___ SOURCE DATA

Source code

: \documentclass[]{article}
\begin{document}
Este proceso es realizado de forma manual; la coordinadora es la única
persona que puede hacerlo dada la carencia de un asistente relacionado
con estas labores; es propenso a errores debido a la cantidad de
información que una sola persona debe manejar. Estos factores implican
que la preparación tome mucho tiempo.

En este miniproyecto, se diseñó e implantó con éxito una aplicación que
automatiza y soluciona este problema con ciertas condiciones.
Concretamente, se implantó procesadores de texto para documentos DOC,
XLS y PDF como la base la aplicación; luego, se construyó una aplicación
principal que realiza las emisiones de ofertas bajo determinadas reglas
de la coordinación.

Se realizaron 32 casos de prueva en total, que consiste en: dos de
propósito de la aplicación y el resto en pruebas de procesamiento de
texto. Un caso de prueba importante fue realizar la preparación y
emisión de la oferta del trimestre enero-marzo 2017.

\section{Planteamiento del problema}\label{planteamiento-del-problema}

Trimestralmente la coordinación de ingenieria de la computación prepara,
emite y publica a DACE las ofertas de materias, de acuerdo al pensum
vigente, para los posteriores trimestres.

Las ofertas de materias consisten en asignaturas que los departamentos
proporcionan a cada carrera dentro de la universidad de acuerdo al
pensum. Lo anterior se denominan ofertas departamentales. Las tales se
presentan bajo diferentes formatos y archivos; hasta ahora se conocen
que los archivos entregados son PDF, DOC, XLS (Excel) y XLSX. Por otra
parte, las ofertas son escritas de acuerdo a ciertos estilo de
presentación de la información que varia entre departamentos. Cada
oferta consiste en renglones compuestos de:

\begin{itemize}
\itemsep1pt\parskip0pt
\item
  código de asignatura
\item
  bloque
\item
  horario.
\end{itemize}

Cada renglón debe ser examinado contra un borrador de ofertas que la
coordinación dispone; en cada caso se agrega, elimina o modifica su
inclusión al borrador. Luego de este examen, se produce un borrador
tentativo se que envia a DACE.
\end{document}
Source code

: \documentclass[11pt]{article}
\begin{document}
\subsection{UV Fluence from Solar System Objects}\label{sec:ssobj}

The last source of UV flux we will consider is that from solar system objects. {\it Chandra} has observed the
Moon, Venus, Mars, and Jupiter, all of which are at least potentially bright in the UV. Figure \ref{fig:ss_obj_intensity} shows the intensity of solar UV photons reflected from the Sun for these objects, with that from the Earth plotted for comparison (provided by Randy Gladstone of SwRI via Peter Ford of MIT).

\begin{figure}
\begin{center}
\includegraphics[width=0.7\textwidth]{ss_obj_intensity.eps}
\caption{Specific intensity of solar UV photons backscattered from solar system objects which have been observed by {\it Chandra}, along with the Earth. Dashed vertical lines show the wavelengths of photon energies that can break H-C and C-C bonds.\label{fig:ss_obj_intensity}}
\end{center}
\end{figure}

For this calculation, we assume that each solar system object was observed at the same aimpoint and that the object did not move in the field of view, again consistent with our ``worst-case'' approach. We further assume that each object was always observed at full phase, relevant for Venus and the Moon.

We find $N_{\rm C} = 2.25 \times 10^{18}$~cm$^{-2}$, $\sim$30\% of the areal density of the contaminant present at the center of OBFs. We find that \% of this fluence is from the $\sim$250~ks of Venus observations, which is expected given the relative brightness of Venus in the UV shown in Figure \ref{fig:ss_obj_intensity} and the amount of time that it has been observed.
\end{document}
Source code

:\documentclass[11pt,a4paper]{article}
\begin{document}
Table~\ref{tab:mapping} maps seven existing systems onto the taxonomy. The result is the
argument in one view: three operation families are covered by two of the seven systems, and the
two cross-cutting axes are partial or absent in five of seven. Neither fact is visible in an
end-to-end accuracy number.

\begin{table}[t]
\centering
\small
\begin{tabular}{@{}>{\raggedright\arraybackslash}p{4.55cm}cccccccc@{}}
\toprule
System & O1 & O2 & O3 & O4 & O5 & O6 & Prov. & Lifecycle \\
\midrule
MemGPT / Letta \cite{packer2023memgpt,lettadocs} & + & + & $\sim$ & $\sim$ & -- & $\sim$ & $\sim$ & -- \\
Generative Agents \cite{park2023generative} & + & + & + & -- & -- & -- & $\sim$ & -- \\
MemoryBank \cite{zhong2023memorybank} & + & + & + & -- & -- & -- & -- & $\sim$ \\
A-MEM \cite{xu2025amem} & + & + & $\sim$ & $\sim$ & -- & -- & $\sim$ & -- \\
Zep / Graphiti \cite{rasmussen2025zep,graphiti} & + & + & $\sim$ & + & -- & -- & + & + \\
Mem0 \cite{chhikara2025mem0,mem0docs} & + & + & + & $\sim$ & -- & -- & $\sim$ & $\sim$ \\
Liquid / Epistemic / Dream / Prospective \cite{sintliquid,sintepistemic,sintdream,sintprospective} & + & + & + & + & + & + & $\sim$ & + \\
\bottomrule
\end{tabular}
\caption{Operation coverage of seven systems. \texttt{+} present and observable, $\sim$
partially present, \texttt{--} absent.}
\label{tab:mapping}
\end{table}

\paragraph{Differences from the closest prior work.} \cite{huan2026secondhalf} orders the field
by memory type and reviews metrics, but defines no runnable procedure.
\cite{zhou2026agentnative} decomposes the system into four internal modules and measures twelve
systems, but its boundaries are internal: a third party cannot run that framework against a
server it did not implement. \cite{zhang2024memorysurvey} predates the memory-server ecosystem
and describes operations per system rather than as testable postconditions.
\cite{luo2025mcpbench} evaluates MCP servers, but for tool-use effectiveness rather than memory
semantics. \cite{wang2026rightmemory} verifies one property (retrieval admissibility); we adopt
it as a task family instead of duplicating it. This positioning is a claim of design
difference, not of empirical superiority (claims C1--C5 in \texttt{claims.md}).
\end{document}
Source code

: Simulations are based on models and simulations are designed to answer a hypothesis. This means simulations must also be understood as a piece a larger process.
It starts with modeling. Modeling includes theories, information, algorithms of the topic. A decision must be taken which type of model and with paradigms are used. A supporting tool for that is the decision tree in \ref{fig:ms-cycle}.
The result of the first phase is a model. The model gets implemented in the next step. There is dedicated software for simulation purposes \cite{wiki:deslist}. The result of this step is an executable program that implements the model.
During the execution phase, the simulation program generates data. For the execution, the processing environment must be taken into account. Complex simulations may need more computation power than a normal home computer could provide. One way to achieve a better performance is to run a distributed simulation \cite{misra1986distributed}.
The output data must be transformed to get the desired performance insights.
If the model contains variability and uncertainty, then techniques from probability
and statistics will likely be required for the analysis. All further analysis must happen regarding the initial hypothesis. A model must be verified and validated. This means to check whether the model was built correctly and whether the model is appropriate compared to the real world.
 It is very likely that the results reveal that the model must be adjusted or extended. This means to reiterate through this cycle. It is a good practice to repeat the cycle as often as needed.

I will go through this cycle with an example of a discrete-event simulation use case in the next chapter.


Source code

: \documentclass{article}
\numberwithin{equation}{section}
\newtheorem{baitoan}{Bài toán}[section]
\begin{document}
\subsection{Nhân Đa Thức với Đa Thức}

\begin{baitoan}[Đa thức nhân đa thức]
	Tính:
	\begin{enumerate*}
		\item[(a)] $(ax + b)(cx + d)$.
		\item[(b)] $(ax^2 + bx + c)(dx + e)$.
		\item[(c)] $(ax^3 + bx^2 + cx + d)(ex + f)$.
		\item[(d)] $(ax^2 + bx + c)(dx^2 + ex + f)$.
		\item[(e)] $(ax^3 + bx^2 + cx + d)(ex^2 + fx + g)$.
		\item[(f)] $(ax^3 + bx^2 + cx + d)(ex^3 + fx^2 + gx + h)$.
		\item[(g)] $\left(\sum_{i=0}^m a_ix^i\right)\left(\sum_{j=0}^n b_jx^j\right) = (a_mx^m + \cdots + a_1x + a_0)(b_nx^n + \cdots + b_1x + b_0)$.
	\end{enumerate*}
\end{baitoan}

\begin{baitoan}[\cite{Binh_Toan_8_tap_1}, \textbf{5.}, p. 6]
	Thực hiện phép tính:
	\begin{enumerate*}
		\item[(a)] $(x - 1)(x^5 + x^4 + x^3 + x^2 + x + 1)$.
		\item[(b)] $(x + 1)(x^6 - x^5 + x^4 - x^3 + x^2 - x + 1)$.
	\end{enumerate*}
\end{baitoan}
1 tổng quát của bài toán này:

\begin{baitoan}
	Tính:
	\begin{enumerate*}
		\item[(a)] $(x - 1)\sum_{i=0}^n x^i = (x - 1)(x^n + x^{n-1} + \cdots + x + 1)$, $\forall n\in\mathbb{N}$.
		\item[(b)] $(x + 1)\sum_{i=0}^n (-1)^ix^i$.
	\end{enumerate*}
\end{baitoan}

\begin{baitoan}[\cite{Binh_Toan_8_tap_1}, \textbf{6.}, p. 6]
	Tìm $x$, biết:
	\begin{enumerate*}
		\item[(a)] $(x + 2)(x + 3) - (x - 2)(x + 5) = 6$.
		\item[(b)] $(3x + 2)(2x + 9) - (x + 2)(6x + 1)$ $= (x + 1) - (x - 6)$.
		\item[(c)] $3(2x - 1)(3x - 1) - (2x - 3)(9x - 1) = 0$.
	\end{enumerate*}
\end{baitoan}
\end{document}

______

• WHAT YOU WILL DO: Output only the lines from the top of the entries through the one holding "pensum. Lo anterior", copied exactly.

• EXERCISE RESULT:
Source code

: \documentclass[]{article}
\begin{document}
Este proceso es realizado de forma manual; la coordinadora es la única
persona que puede hacerlo dada la carencia de un asistente relacionado
con estas labores; es propenso a errores debido a la cantidad de
información que una sola persona debe manejar. Estos factores implican
que la preparación tome mucho tiempo.

En este miniproyecto, se diseñó e implantó con éxito una aplicación que
automatiza y soluciona este problema con ciertas condiciones.
Concretamente, se implantó procesadores de texto para documentos DOC,
XLS y PDF como la base la aplicación; luego, se construyó una aplicación
principal que realiza las emisiones de ofertas bajo determinadas reglas
de la coordinación.

Se realizaron 32 casos de prueva en total, que consiste en: dos de
propósito de la aplicación y el resto en pruebas de procesamiento de
texto. Un caso de prueba importante fue realizar la preparación y
emisión de la oferta del trimestre enero-marzo 2017.

\section{Planteamiento del problema}\label{planteamiento-del-problema}

Trimestralmente la coordinación de ingenieria de la computación prepara,
emite y publica a DACE las ofertas de materias, de acuerdo al pensum
vigente, para los posteriores trimestres.

Las ofertas de materias consisten en asignaturas que los departamentos
proporcionan a cada carrera dentro de la universidad de acuerdo al
pensum. Lo anterior se denominan ofertas departamentales. Las tales se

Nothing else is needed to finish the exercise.